[Assignment]: List each line of the data that holds the word "true".

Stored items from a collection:
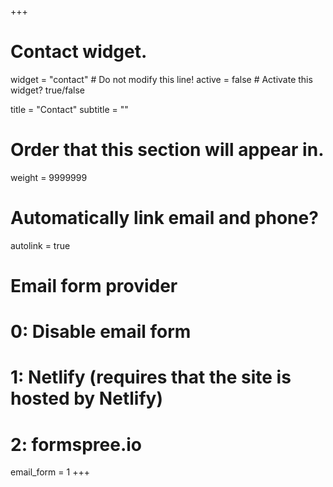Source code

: +++
# Contact widget.
widget = "contact"  # Do not modify this line!
active = false  # Activate this widget? true/false

title = "Contact"
subtitle = ""

# Order that this section will appear in.
weight = 9999999

# Automatically link email and phone?
autolink = true

# Email form provider
#   0: Disable email form
#   1: Netlify (requires that the site is hosted by Netlify)
#   2: formspree.io
email_form = 1
+++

[The answer]:
active = false  # Activate this widget? true/false
autolink = true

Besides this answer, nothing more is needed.